ASSIGNMENT
A word-for-word copy of the records that follow is needed, with every picture omitted.

EXERCISE INPUTS
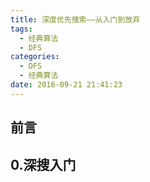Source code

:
 ```yaml
---
title: 深度优先搜索——从入门到放弃
tags:
  - 经典算法
  - DFS
categories:
  - DFS
  - 经典算法
date: 2016-09-21 21:41:23
---
```


## 前言


<!--more-->

## 0.深搜入门
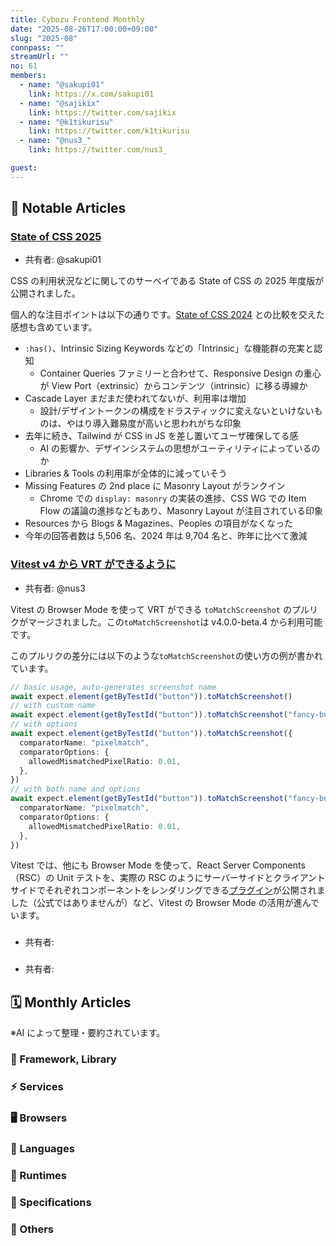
 ```yaml
---
title: Cybozu Frontend Monthly
date: "2025-08-26T17:00:00+09:00"
slug: "2025-08"
connpass: ""
streamUrl: ""
no: 61
members:
  - name: "@sakupi01"
    link: https://x.com/sakupi01
  - name: "@sajikix"
    link: https://twitter.com/sajikix
  - name: "@k1tikurisu"
    link: https://twitter.com/k1tikurisu
  - name: "@nus3_"
    link: https://twitter.com/nus3_

guest:
---
```


## 👀 Notable Articles

### [State of CSS 2025](https://2025.stateofcss.com/en-US/)

- 共有者: @sakupi01

CSS の利用状況などに関してのサーベイである State of CSS の 2025 年度版が公開されました。

個人的な注目ポイントは以下の通りです。[State of CSS 2024](https://2024.stateofcss.com/en-US/) との比較を交えた感想も含めています。

- `:has()`、Intrinsic Sizing Keywords などの「Intrinsic」な機能群の充実と認知
  - Container Queries ファミリーと合わせて、Responsive Design の重心が View Port（extrinsic）からコンテンツ（intrinsic）に移る導線か
- Cascade Layer まだまだ使われてないが、利用率は増加
  - 設計/デザイントークンの構成をドラスティックに変えないといけないものは、やはり導入難易度が高いと思われがちな印象
- 去年に続き、Tailwind が CSS in JS を差し置いてユーザ確保してる感
  - AI の影響か、デザインシステムの思想がユーティリティによっているのか
- Libraries & Tools の利用率が全体的に減っていそう
- Missing Features の 2nd place に Masonry Layout がランクイン
  - Chrome での `display: masonry` の実装の進捗、CSS WG での Item Flow の議論の進捗などもあり、Masonry Layout が注目されている印象
- Resources から Blogs & Magazines、Peoples の項目がなくなった
- 今年の回答者数は 5,506 名、2024 年は 9,704 名と、昨年に比べて激減

### [Vitest v4 から VRT ができるように](https://github.com/vitest-dev/vitest/pull/8041)

- 共有者: @nus3

Vitest の Browser Mode を使って VRT ができる `toMatchScreenshot` のプルリクがマージされました。この`toMatchScreenshot`は v4.0.0-beta.4 から利用可能です。

このプルリクの差分には以下のような`toMatchScreenshot`の使い方の例が書かれています。

```ts
// basic usage, auto-generates screenshot name
await expect.element(getByTestId("button")).toMatchScreenshot()
// with custom name
await expect.element(getByTestId("button")).toMatchScreenshot("fancy-button")
// with options
await expect.element(getByTestId("button")).toMatchScreenshot({
  comparatorName: "pixelmatch",
  comparatorOptions: {
    allowedMismatchedPixelRatio: 0.01,
  },
})
// with both name and options
await expect.element(getByTestId("button")).toMatchScreenshot("fancy-button", {
  comparatorName: "pixelmatch",
  comparatorOptions: {
    allowedMismatchedPixelRatio: 0.01,
  },
})
```

Vitest では、他にも Browser Mode を使って、React Server Components（RSC）の Unit テストを、実際の RSC のようにサーバーサイドとクライアントサイドでそれぞれコンポーネントをレンダリングできる[プラグイン](https://github.com/kasperpeulen/vitest-plugin-rsc)が公開されました（公式ではありませんが）など、Vitest の Browser Mode の活用が進んでいます。

###

- 共有者:

###

- 共有者:

## 🗓 Monthly Articles

※AI によって整理・要約されています。

### 📖 Framework, Library

### ⚡️ Services

### 🖥 Browsers

### 💬 Languages

### 🤖 Runtimes

### 📝 Specifications

### 🦆 Others

```

```
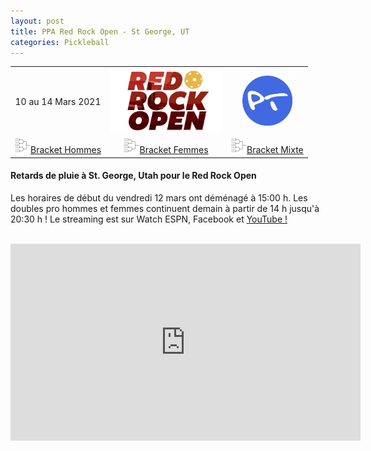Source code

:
 ```yaml
---
layout: post
title: PPA Red Rock Open - St George, UT
categories: Pickleball
---
```

<table>
    <tr>
        <td> 
            <div style="text-align: center">
                10 au 14 Mars 2021
            </div>
        </td>
        <td>
            <div style="text-align: center">
                <a href="https://www.ppatour.com/"><img src="/images/redrockopen.jpg" alt="ppatour.com" width="180"/></a>
            </div>
        </td>
        <td>
            <div style="text-align: center">  
                <a href="https://www.pickleballtournaments.com/tournamentinfo.pl?tid=4584"><img src="/images/pt.png" alt="pickleballtournaments.com" width="80"/></a>
            </div>
        </td>
    </tr>
        <tr>
        <td>
            <div style="text-align: center">
                <img src="/images/bracket.png" width="25"/><a href="https://www.pickleballtournaments.com/Tournaments/UT/2021_RedRock/MDO_91.htm">Bracket Hommes</a>
            </div>
        </td>
        <td>
            <div style="text-align: center">
            <img src="/images/bracket.png" width="25"/><a href="https://www.pickleballtournaments.com/Tournaments/UT/2021_RedRock/WDO_58.htm">Bracket Femmes</a>
            </div>
        </td>
        <td>
            <div style="text-align: center">
            <img src="/images/bracket.png" width="25"/><a href="">Bracket Mixte</a>
            </div>
        </td>
    </tr>
    <!--
    <tr>
        <td>
            <div style="text-align: center"><img src="/images/play.png" width="25"/>
                <a href="">Finale Homme</a>
            </div>
        </td>
        <td>
            <div style="text-align: center"><img src="/images/play.png" width="25"/>
                <a href="">Finale Femme</a>
            </div>
        </td>
        <td>
            <div style="text-align: center"><img src="/images/play.png" width="25"/>
                <a href="">Finale Mixte</a>
            </div>
        </td>
    </tr>
    <tr>
        <td>
            <div style="text-align: center">
                vs 
            </div>
        </td>
        <td>
            <div style="text-align: center">
                vs 
            </div>
        </td>
        <td>
            <div style="text-align: center">
                 vs 
            </div>
        </td>
    </tr>
    -->
</table>

#### Retards de pluie à St. George, Utah pour le Red Rock Open
Les horaires de début du vendredi 12 mars ont déménagé à 15:00 h.
Les doubles pro hommes et femmes continuent demain à partir de 14 h jusqu'à 20:30 h ! Le streaming est sur Watch ESPN, Facebook et <a href="https://www.youtube.com/c/PPAtour/videos">YouTube !</a>

<br>

<iframe src="https://www.facebook.com/plugins/video.php?height=315&href=https%3A%2F%2Fwww.facebook.com%2FOfficialPPATour%2Fvideos%2F481716316508633%2F&show_text=false&width=560" width="560" height="315" style="border:none;overflow:hidden" scrolling="no" frameborder="0" allowfullscreen="true" allow="autoplay; clipboard-write; encrypted-media; picture-in-picture; web-share" allowFullScreen="true"></iframe>
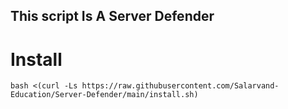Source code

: ## This script Is A Server Defender

# Install

```bash <(curl -Ls https://raw.githubusercontent.com/Salarvand-Education/Server-Defender/main/install.sh)```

OUTPUT FOR THIS EXERCISE
Source code

:
 ```yaml
---
title: 深度优先搜索——从入门到放弃
tags:
  - 经典算法
  - DFS
categories:
  - DFS
  - 经典算法
date: 2016-09-21 21:41:23
---
```


## 前言


<!--more-->

## 0.深搜入门
 ```yaml
---
title: Cybozu Frontend Monthly
date: "2025-08-26T17:00:00+09:00"
slug: "2025-08"
connpass: ""
streamUrl: ""
no: 61
members:
  - name: "@sakupi01"
    link: https://x.com/sakupi01
  - name: "@sajikix"
    link: https://twitter.com/sajikix
  - name: "@k1tikurisu"
    link: https://twitter.com/k1tikurisu
  - name: "@nus3_"
    link: https://twitter.com/nus3_

guest:
---
```


## 👀 Notable Articles

### [State of CSS 2025](https://2025.stateofcss.com/en-US/)

- 共有者: @sakupi01

CSS の利用状況などに関してのサーベイである State of CSS の 2025 年度版が公開されました。

個人的な注目ポイントは以下の通りです。[State of CSS 2024](https://2024.stateofcss.com/en-US/) との比較を交えた感想も含めています。

- `:has()`、Intrinsic Sizing Keywords などの「Intrinsic」な機能群の充実と認知
  - Container Queries ファミリーと合わせて、Responsive Design の重心が View Port（extrinsic）からコンテンツ（intrinsic）に移る導線か
- Cascade Layer まだまだ使われてないが、利用率は増加
  - 設計/デザイントークンの構成をドラスティックに変えないといけないものは、やはり導入難易度が高いと思われがちな印象
- 去年に続き、Tailwind が CSS in JS を差し置いてユーザ確保してる感
  - AI の影響か、デザインシステムの思想がユーティリティによっているのか
- Libraries & Tools の利用率が全体的に減っていそう
- Missing Features の 2nd place に Masonry Layout がランクイン
  - Chrome での `display: masonry` の実装の進捗、CSS WG での Item Flow の議論の進捗などもあり、Masonry Layout が注目されている印象
- Resources から Blogs & Magazines、Peoples の項目がなくなった
- 今年の回答者数は 5,506 名、2024 年は 9,704 名と、昨年に比べて激減

### [Vitest v4 から VRT ができるように](https://github.com/vitest-dev/vitest/pull/8041)

- 共有者: @nus3

Vitest の Browser Mode を使って VRT ができる `toMatchScreenshot` のプルリクがマージされました。この`toMatchScreenshot`は v4.0.0-beta.4 から利用可能です。

このプルリクの差分には以下のような`toMatchScreenshot`の使い方の例が書かれています。

```ts
// basic usage, auto-generates screenshot name
await expect.element(getByTestId("button")).toMatchScreenshot()
// with custom name
await expect.element(getByTestId("button")).toMatchScreenshot("fancy-button")
// with options
await expect.element(getByTestId("button")).toMatchScreenshot({
  comparatorName: "pixelmatch",
  comparatorOptions: {
    allowedMismatchedPixelRatio: 0.01,
  },
})
// with both name and options
await expect.element(getByTestId("button")).toMatchScreenshot("fancy-button", {
  comparatorName: "pixelmatch",
  comparatorOptions: {
    allowedMismatchedPixelRatio: 0.01,
  },
})
```

Vitest では、他にも Browser Mode を使って、React Server Components（RSC）の Unit テストを、実際の RSC のようにサーバーサイドとクライアントサイドでそれぞれコンポーネントをレンダリングできる[プラグイン](https://github.com/kasperpeulen/vitest-plugin-rsc)が公開されました（公式ではありませんが）など、Vitest の Browser Mode の活用が進んでいます。

###

- 共有者:

###

- 共有者:

## 🗓 Monthly Articles

※AI によって整理・要約されています。

### 📖 Framework, Library

### ⚡️ Services

### 🖥 Browsers

### 💬 Languages

### 🤖 Runtimes

### 📝 Specifications

### 🦆 Others

```

```
Source code

:
 ```yaml
---
layout: post
title: PPA Red Rock Open - St George, UT
categories: Pickleball
---
```

<table>
    <tr>
        <td> 
            <div style="text-align: center">
                10 au 14 Mars 2021
            </div>
        </td>
        <td>
            <div style="text-align: center">
                <a href="https://www.ppatour.com/"><img src="/images/redrockopen.jpg" alt="ppatour.com" width="180"/></a>
            </div>
        </td>
        <td>
            <div style="text-align: center">  
                <a href="https://www.pickleballtournaments.com/tournamentinfo.pl?tid=4584"><img src="/images/pt.png" alt="pickleballtournaments.com" width="80"/></a>
            </div>
        </td>
    </tr>
        <tr>
        <td>
            <div style="text-align: center">
                <img src="/images/bracket.png" width="25"/><a href="https://www.pickleballtournaments.com/Tournaments/UT/2021_RedRock/MDO_91.htm">Bracket Hommes</a>
            </div>
        </td>
        <td>
            <div style="text-align: center">
            <img src="/images/bracket.png" width="25"/><a href="https://www.pickleballtournaments.com/Tournaments/UT/2021_RedRock/WDO_58.htm">Bracket Femmes</a>
            </div>
        </td>
        <td>
            <div style="text-align: center">
            <img src="/images/bracket.png" width="25"/><a href="">Bracket Mixte</a>
            </div>
        </td>
    </tr>
    <!--
    <tr>
        <td>
            <div style="text-align: center"><img src="/images/play.png" width="25"/>
                <a href="">Finale Homme</a>
            </div>
        </td>
        <td>
            <div style="text-align: center"><img src="/images/play.png" width="25"/>
                <a href="">Finale Femme</a>
            </div>
        </td>
        <td>
            <div style="text-align: center"><img src="/images/play.png" width="25"/>
                <a href="">Finale Mixte</a>
            </div>
        </td>
    </tr>
    <tr>
        <td>
            <div style="text-align: center">
                vs 
            </div>
        </td>
        <td>
            <div style="text-align: center">
                vs 
            </div>
        </td>
        <td>
            <div style="text-align: center">
                 vs 
            </div>
        </td>
    </tr>
    -->
</table>

#### Retards de pluie à St. George, Utah pour le Red Rock Open
Les horaires de début du vendredi 12 mars ont déménagé à 15:00 h.
Les doubles pro hommes et femmes continuent demain à partir de 14 h jusqu'à 20:30 h ! Le streaming est sur Watch ESPN, Facebook et <a href="https://www.youtube.com/c/PPAtour/videos">YouTube !</a>

<br>

<iframe src="https://www.facebook.com/plugins/video.php?height=315&href=https%3A%2F%2Fwww.facebook.com%2FOfficialPPATour%2Fvideos%2F481716316508633%2F&show_text=false&width=560" width="560" height="315" style="border:none;overflow:hidden" scrolling="no" frameborder="0" allowfullscreen="true" allow="autoplay; clipboard-write; encrypted-media; picture-in-picture; web-share" allowFullScreen="true"></iframe>
Source code

: ## This script Is A Server Defender

# Install

```bash <(curl -Ls https://raw.githubusercontent.com/Salarvand-Education/Server-Defender/main/install.sh)```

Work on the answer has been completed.